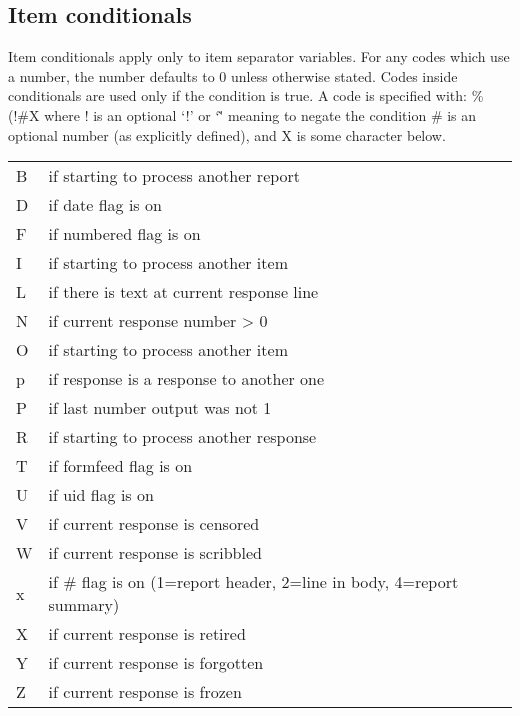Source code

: \documentclass[twoside]{report}
\begin{document}

      \subsection{Item conditionals}

         Item conditionals apply only to item separator
         variables.  For any codes which use a number, the number defaults to 0
         unless otherwise stated.  Codes inside conditionals are used only if
         the condition is true.  A code is specified with: \%(!\#X 
         where ! is an optional `!' or `\~' meaning to negate the condition
         \# is an optional number (as explicitly defined), 
         and X is some character below.
   
         \tablelasttail{\hline}
         \begin{supertabular}{ll}
            B     & if starting to process another report  \\
            D     & if date flag is on \\
            F     & if numbered flag is on \\
            I     & if starting to process another item \\
            L     & if there is text at current response line \\
            N     & if current response number > 0 \\
            O     & if starting to process another item  \\
            p     & if response is a response to another one \\
            P     & if last number output was not 1 \\
            R     & if starting to process another response \\
            T     & if formfeed flag is on \\
            U     & if uid flag is on    \\
            V     & if current response is censored  \\
            W     & if current response is scribbled \\
            x     & if \# flag is on (1=report header, 2=line in body, 
                    4=report summary) \\
            X     & if current response is retired   \\
            Y     & if current response is forgotten \\
            Z     & if current response is frozen    \\
          \end{supertabular}
\vspace{12pt}
\end{document}
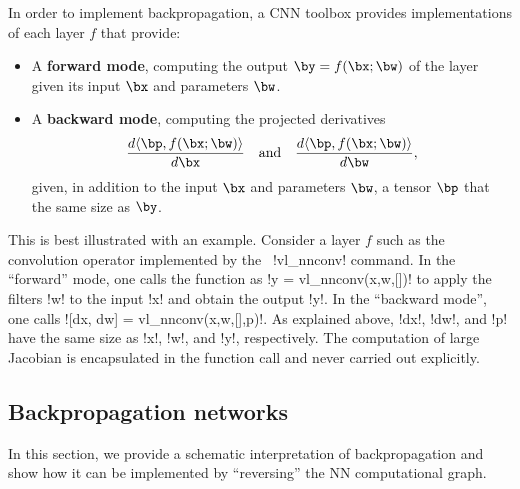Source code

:In order to implement backpropagation, a CNN toolbox provides implementations of each layer $f$ that provide:
\begin{itemize}
\item A \textbf{forward mode}, computing the output $\by = f(\bx;\bw)$ of the layer given its input $\bx$ and parameters $\bw$.
\item A \textbf{backward mode}, computing the projected derivatives
\[
\frac{d \langle \bp, f(\bx;\bw) \rangle}
{d \bx}
\quad\text{and}\quad
\frac{d \langle \bp, f(\bx;\bw) \rangle}
{d \bw},
\]
given, in addition to the input $\bx$ and parameters $\bw$, a tensor $\bp$ that the same size as $\by$.
\end{itemize}
This is best illustrated with an example. Consider a layer $f$ such as the convolution operator implemented by the \matconvnet\ !vl_nnconv! command. In the ``forward'' mode, one calls the function as !y = vl_nnconv(x,w,[])! to apply the filters !w! to the input !x! and obtain the output !y!. In the ``backward mode'', one calls ![dx, dw] = vl_nnconv(x,w,[],p)!.  As explained above, !dx!, !dw!, and !p! have the same size as !x!, !w!, and !y!, respectively. The computation of large Jacobian is encapsulated in the function call and never carried out explicitly. 

\subsection{Backpropagation networks}\label{s:bpnets}

In this section, we provide a schematic interpretation of backpropagation and show how it can be implemented by ``reversing'' the NN computational graph.

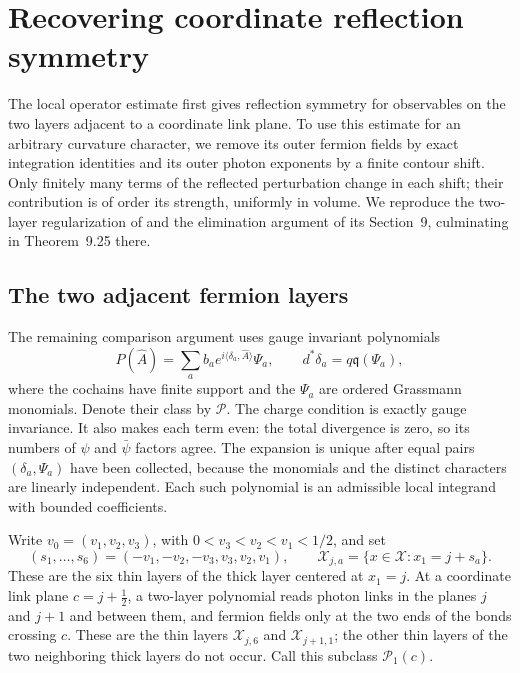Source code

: \section{Recovering coordinate reflection symmetry}\label{sec:coordinate-symmetry}

The local operator estimate first gives reflection symmetry for
observables on the two layers adjacent to a coordinate link plane.
To use this estimate for an arbitrary curvature character, we remove
its outer fermion fields by exact integration identities and its
outer photon exponents by a finite contour shift. Only finitely many
terms of the reflected perturbation change in each shift; their
contribution is of order its strength, uniformly in volume. We reproduce
the two-layer regularization of \cite[Sections~8.9--8.10]{ChamberQED}
and the elimination argument of its Section~9, culminating in
Theorem~9.25 there.

\subsection{The two adjacent fermion layers}\label{subsec:diag-two-layers}

The remaining comparison argument uses gauge invariant polynomials
\[
 P(\widehat A)=\sum_a b_a e^{i\langle\delta_a,\widehat A\rangle}
                                     \Psi_a,\qquad
 d^*\delta_a=q\mathfrak q(\Psi_a),
\]
where the cochains have finite support and the $\Psi_a$ are ordered
Grassmann monomials. Denote their class by $\mathcal P$. The charge
condition is exactly gauge invariance. It also makes each term
even: the total divergence is zero, so its numbers of $\psi$ and
$\bar\psi$ factors agree. The expansion is unique after equal
pairs $(\delta_a,\Psi_a)$ have been collected, because the monomials
and the distinct characters are linearly independent. Each such
polynomial is an admissible local integrand with bounded coefficients.

Write $v_0=(v_1,v_2,v_3)$, with $0<v_3<v_2<v_1<1/2$, and set
\[
 (s_1,\ldots,s_6)=(-v_1,-v_2,-v_3,v_3,v_2,v_1),\qquad
 \mathcal X_{j,a}=\{x\in\mathcal X:x_1=j+s_a\}.
\]
These are the six thin layers of the thick layer centered at $x_1=j$.
At a coordinate link plane $c=j+\tfrac12$, a two-layer polynomial
reads photon links in the planes $j$ and $j+1$ and between them,
and fermion fields only at the two ends of the bonds crossing
$c$. These are the thin layers $\mathcal X_{j,6}$ and
$\mathcal X_{j+1,1}$; the other thin layers of the two neighboring thick layers do
not occur. Call this subclass $\mathcal P_1(c)$.

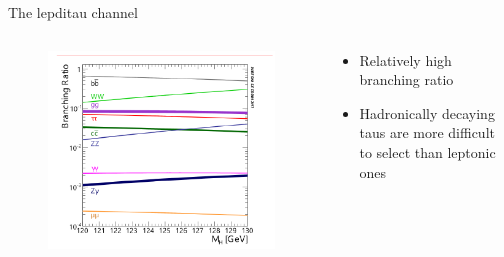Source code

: \begin{frame}{The \tHq lepditau channel}
  \begin{columns}
    \begin{column}{0.5\textwidth}
      \begin{figure}
        \centering
        \includegraphics[width=\textwidth]{higgsBranching.PNG}
        \caption{\cite{PhysRevD.98.030001}}
      \end{figure}
    \end{column}
    \begin{column}{0.5\textwidth}
      \begin{itemize}
        \item Relatively high branching ratio
        \vspace{0.3cm}
        \item Hadronically decaying taus are more difficult to select than leptonic ones
      \end{itemize}
    \end{column}
  \end{columns}
\end{frame}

○ ○ ○

> [WHAT IS BEING ASKED]:
Copy every line in the entries above that has the string "process" in it.

> [TASK RESPONSE]:
            B     & if starting to process another report  \\
            I     & if starting to process another item \\
            O     & if starting to process another item  \\
            R     & if starting to process another response \\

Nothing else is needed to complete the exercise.